Uranium : Orano perd son énorme gisement au Niger, mais le vrai problème n’est pas là

Uranium : Orano perd son énorme gisement au Niger, mais le vrai problème n’est pas là

Clap de fin pour Orano au Niger. Le groupe français s’est vu retirer son permis d’exploitation de la mine d’Imouraren – l’un des plus grands gisements d’uranium au monde – par le régime militaire en place. La bonne nouvelle ? A court terme, ce camouflet ne devrait pas beaucoup impacter la France. La décision était anticipée. “Le Niger avait déjà baissé d’importance dans le portefeuille d’achat d’EDF ces dernières années”, expliquait récemment Teva Meyer, géographe et spécialiste en géopolitique du nucléaire, à L’Express.

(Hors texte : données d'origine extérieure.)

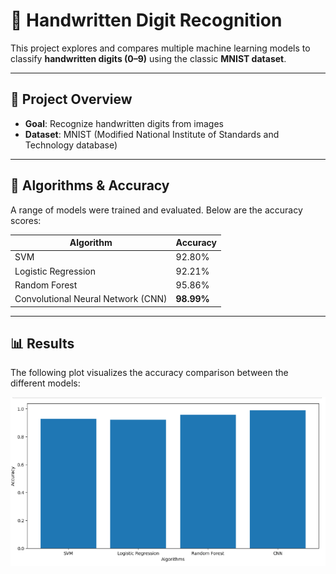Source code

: # 🔢 Handwritten Digit Recognition

This project explores and compares multiple machine learning models to classify **handwritten digits (0–9)** using the classic **MNIST dataset**.

---

## 📌 Project Overview

- **Goal**: Recognize handwritten digits from images
- **Dataset**: MNIST (Modified National Institute of Standards and Technology database)

---

## 🧠 Algorithms & Accuracy

A range of models were trained and evaluated. Below are the accuracy scores:

| Algorithm            | Accuracy   |
|----------------------|------------|
| SVM                  | 92.80%     |
| Logistic Regression  | 92.21%     |
| Random Forest        | 95.86%     |
| Convolutional Neural Network (CNN) | **98.99%** |

---

## 📊 Results

The following plot visualizes the accuracy comparison between the different models:

![Model Comparison](plot.png)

“Même si la France perdait la totalité de l’approvisionnement du Niger – elle exploite encore un site dans la région d’Arlit – on pourrait facilement compenser en faisant venir davantage de combustible depuis l’Ouzbékistan ou le Canada”, détaille l’expert. Enfin, les temporalités dans le nucléaire ne sont pas celles du gaz ou du pétrole. Entre le moment où l’uranium est extrait d’une mine et le moment où il est utilisé dans une centrale, il peut se passer cinq ans. Il n’y a donc pas de rupture d’approvisionnement à craindre dans l’immédiat. D’autant que la France dispose d’un stock d’uranium stratégique, dont le volume est tenu secret.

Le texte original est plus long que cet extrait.